Greece, a country in southeastern Europe whose peninsula extends from the Balkans into the Mediterranean Sea, is mountainous, with many gulfs and bays. Forests fill some areas of Greece. Much of Greece is stony and suitable only for pasturage, but other areas are suitable for growing wheat, barley, citrus, dates, and olives.
It is convenient to divide ancient Greece into 3 geographical regions (plus islands and colonies):
(1) Northern Greece,
(2) Central Greece
(3) The Peloponnese.
I. Northern Greece
Northern Greece consists of Epirus and Thessaly, separated by the Pindus mountain range. The chief town in Epirus is Dodona where the Greeks thought Zeus provided oracles. Thessaly is the largest plains area in Greece. It is almost surrounded by mountains. On the north, the Cambunian range has as its highest mountain the home of the gods, Mt. Olympus, and nearby, Mt Ossa. Between these two mountains is a valley called the Vale of Tempe through which runs the Peneius River.
II. Central Greece
Central Greece has more mountains than northern Greece.
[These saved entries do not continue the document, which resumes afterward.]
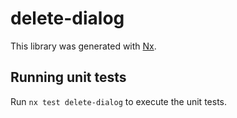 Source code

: # delete-dialog

This library was generated with [Nx](https://nx.dev).

## Running unit tests

Run `nx test delete-dialog` to execute the unit tests.
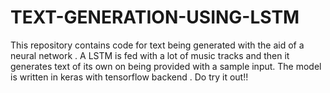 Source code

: # TEXT-GENERATION-USING-LSTM

This repository contains code for text being generated with the aid of a neural network .
A LSTM is fed with a lot of music tracks and then it generates text of its own on being provided with a sample input. 
The model is written in keras with tensorflow backend .
Do try it out!!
It contains the countries of Aetolia (famed for the Calydonian boar hunt), Locris (divided into 2 sections by Doris and Phocis), Acarnania (west of Aetolia, bordered by the Achelous River, and north of the Gulf of Calydon), Doris, Phocis, Boeotia, Attica, and Megaris. Boeotia and Attica are separated by Mt. Cithaeron. In northeast Attica is Mt. Pentelicus home of the famous marble. South of Pentelicus is the Hymettus mountain range, which is famous for its honey. Attica had poor soil, but a long coastline favoring trade. Megaris lies in the Isthmus of Corinth, which separates central Greece from the Peloponnese. The Megarans raised sheep and made woolen products and pottery.
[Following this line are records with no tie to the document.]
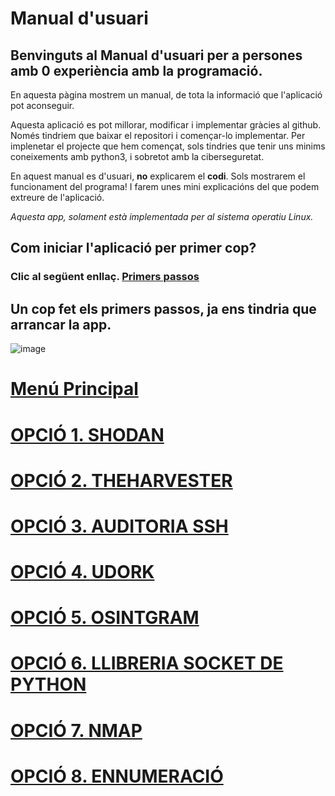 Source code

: # Manual d'usuari

## Benvinguts al Manual d'usuari per a persones amb 0 experiència amb la programació.

En aquesta pàgina mostrem un manual, de tota la informació que l'aplicació pot aconseguir.

Aquesta aplicació es pot millorar, modificar i implementar gràcies al github. Només tindriem que baixar el repositori i començar-lo implementar. Per implenetar el projecte que hem començat, sols tindries que tenir uns minims coneixements amb python3, i sobretot amb la ciberseguretat.

En aquest manual es d'usuari, **no** explicarem el **codi**. Sols mostrarem el funcionament del programa! I farem unes mini explicacións del que podem extreure de l'aplicació.

*Aquesta app, solament està implementada per al sistema operatiu Linux.*

## Com iniciar l'aplicació per primer cop?
### Clic al següent enllaç. [Primers passos](https://2asix-2021-22.github.io/ProjecteJSD/primersPassos)

## Un cop fet els primers passos, ja ens tindria que arrancar la app.

![image](https://user-images.githubusercontent.com/80519737/168885531-9ef3d416-e4ee-4c77-8154-bc4cf2532bf6.png)


# [Menú Principal](https://2asix-2021-22.github.io/ProjecteJSD/menuPrincipal)

# [OPCIÓ 1. SHODAN](https://2asix-2021-22.github.io/ProjecteJSD/shodan)

# [OPCIÓ 2. THEHARVESTER](https://2asix-2021-22.github.io/ProjecteJSD/theHarvester)

# [OPCIÓ 3. AUDITORIA SSH](https://2asix-2021-22.github.io/ProjecteJSD/auditoriassh)

# [OPCIÓ 4. UDORK](https://2asix-2021-22.github.io/ProjecteJSD/uDork)

# [OPCIÓ 5. OSINTGRAM](https://2asix-2021-22.github.io/ProjecteJSD/osintgram)

# [OPCIÓ 6. LLIBRERIA SOCKET DE PYTHON](https://2asix-2021-22.github.io/ProjecteJSD/socket)

# [OPCIÓ 7. NMAP](https://2asix-2021-22.github.io/ProjecteJSD/nmap)

# [OPCIÓ 8. ENNUMERACIÓ](https://2asix-2021-22.github.io/ProjecteJSD/ennumeracio)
South of the Isthmus of Corinth is the Peloponnese (21,549 sq. km), whose central region is Arcadia, which is a plateau over mountain ranges. On the northern slope is Achaea, with Elis and Corinth on either side. On the east of the Peloponnese is the mountainous Argolis area. Laconia was the country in the basin of the Eurotas River, which ran between the Taygetus and Parnon mountain regions. Messenia lies to the west of Mt. Taygetus, the highest point in the Peloponnese.